This editorial piece explores the rapid growth of football in Morocco, which has been accelerated by the Atlas Lions' unforeseen and historic performance in the 2022 World Cup in Qatar. Morocco was the first African nation ever to reach the semi-final stages of the tournament. Their unprecedented performance had an everlasting impact on the country’s global radiance and the Moroccan society's daily breath of football. From kids kicking a ball on the street, to adults in cafés debating about Raja and Wydad Casablanca, to rising ballers shining on elite European football stages, like Achraf Hakimi, Brahim Diaz, and Soufiane Amrabat.
SHORT STAY IN FEZ, BUT SHAPED THE WHOLE TRIP.
This is my second time setting foot on Moroccan soil. I landed in Fez to spend 10 days in a country I called Home last year after my first trip. I landed in Fez on April 27th after a 3-hour flight from Rome. Fez is a city rooted in Islamic heritage, situated in northern Morocco. It is known for its maze-like old medina, tight alleys, and famous leather tanneries where hard-working labourers grind to earn a living off treating raw leather layers in a sun-soaked and sweaty atmosphere. The working conditions are tough; it’s a job that requires immense resilience and endurance. As a visitor, you would not last long inside the tanneries; the smell is unpleasant and potent. That's why, upon my entry, one local handed me a bunch of mint leaves to sniff, to change the air around me while I wandered there.
To access the tanneries, I paid 30 Dirhams to one of the local guys to let me roam freely at my own pace, with the freedom to take pictures from all angles I wished. However, at a certain point, I felt uncomfortable because I was taking pictures of labourers grinding through blood and sweat. I was just the outsider taking photos of them. I felt embarrassed, so I stopped.
© Salmen Ayadi 2025
Then came a moment that completely reshaped the purpose of my trip. A hard-working man walked out of nowhere wearing a torn and heavily stained Juventus home shirt of the 2019-2020 season, balancing over his head a stack of dried leather layers ready to be cut and processed inside the tanneries. This moment froze in my mind and completely reshaped my trip's purpose in another direction, from a laid-back and chilling vacation to documenting football in Morocco. Instantly, I thought of Émile Samory Fofana's work, in which he explored the football shirts’ influence on workwear in Mali, and how everyday labourers preferred to work in a piece of coloured polyester textile adorned with an embroidered football club badge, a front sponsor, and a sports technical manufacturer logo, rather than traditional workwear. It was a surreal and powerful moment for me. I realised this is a story to be told in a blog post in AGP.
© Salmen Ayadi 2025
COUSCOUS, ATAY & BROTHERHOOD
A few minutes later, a group of high-school pupils approached me inside the tanneries as I stood near the edge of a rooftop overlooking the tanneries. One of them called me out,
Hey, Bro, where are you from?
I replied with a smile. “I am from Tunisia and you guys?”
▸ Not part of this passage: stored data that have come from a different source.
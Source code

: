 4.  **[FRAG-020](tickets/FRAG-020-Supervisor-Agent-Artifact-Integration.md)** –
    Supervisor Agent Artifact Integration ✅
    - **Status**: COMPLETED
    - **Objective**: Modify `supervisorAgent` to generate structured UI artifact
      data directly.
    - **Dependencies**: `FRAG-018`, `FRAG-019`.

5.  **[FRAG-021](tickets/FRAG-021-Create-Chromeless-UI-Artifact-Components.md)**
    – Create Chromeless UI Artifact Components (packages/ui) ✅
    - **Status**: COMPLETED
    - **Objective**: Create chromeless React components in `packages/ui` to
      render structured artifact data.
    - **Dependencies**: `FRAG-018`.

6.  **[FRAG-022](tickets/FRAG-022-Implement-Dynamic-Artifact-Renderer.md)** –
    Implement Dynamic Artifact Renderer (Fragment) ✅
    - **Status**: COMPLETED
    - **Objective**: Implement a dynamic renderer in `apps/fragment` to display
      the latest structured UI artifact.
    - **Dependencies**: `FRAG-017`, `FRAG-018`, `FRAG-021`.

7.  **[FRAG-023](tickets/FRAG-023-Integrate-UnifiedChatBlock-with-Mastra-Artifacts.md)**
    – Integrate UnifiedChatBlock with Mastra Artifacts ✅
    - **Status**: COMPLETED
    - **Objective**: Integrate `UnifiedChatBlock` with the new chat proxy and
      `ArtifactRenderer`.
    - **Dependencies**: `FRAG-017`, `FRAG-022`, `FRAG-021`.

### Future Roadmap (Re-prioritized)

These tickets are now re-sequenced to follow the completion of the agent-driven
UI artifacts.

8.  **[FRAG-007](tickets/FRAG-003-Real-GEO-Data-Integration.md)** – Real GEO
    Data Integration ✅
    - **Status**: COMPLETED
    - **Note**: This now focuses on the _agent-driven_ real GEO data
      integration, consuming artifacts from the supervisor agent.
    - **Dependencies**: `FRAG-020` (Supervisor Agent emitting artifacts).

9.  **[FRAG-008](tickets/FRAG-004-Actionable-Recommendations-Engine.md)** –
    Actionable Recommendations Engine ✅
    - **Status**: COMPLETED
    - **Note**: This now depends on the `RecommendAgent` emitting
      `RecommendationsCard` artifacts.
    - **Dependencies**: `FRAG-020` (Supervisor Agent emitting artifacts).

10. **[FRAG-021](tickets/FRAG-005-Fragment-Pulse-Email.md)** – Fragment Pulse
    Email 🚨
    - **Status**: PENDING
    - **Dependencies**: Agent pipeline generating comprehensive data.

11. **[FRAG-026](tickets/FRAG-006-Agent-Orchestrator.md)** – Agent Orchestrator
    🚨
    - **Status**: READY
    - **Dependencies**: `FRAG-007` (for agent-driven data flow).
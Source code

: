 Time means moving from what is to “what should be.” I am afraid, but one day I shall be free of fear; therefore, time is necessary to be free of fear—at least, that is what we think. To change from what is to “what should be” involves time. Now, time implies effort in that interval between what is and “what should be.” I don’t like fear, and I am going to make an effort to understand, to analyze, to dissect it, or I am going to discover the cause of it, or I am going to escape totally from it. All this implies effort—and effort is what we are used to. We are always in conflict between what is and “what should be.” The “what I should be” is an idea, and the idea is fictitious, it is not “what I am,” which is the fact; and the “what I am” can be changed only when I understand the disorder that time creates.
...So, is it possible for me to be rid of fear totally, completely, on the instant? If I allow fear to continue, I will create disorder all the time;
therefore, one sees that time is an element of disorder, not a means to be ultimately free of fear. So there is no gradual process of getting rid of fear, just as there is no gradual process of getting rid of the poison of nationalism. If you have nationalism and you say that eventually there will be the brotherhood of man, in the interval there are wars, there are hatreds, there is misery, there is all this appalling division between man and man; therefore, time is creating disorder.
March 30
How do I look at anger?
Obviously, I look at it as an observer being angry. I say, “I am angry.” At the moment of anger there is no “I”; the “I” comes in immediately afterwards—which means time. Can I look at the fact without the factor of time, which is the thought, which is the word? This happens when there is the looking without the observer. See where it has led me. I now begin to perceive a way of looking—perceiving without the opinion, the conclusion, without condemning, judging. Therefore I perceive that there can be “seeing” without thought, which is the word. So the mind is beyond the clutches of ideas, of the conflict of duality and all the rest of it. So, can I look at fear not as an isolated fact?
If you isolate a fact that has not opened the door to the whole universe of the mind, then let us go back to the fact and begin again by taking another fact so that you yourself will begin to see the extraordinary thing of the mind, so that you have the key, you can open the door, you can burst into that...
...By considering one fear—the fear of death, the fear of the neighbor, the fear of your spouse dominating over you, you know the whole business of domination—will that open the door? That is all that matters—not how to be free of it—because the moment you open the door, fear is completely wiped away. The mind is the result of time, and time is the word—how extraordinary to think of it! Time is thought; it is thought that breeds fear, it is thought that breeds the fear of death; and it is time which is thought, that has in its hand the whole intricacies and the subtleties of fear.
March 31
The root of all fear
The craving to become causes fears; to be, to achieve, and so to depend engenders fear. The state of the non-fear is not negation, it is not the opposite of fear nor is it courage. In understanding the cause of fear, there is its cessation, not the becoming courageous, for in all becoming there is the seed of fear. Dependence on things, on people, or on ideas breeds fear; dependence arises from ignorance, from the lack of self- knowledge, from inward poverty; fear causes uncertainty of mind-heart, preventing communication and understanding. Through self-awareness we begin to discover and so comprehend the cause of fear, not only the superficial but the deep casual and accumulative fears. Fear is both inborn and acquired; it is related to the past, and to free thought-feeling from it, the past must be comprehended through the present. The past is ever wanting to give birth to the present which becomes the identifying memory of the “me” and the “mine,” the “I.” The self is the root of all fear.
They responded with a proud voice, “We are Moroccans.”
I laughed, “Then let’s speak Darija (referring to the Moroccan Arabic Dialect), why are we talking in English, though? I can understand and speak a bit of Darija.”
They were surprised. “OK, bro. Could you please take pictures of all of us with your camera and send them to us on Instagram?”
I replied, “Okay, but first, be careful. We stand close to the rooftop’s edge; don’t get too excited.”
We took a few photos, but what all struck me when I looked up at these boys through the camera’s viewfinder was their school attire. They were all wearing football trackies from European football clubs, casual summer slides, carrying lightweight backpacks over their shoulders, and two of them wore “Maghreb of Fez” football shirts underneath. Thereafter, I realised most teenagers in Morocco wear football merchandise as school uniforms, which is uncommon in Western countries. It was a bold and clear statement defining the self-identification of Moroccan youth with the fabric of football and the uniform of identity.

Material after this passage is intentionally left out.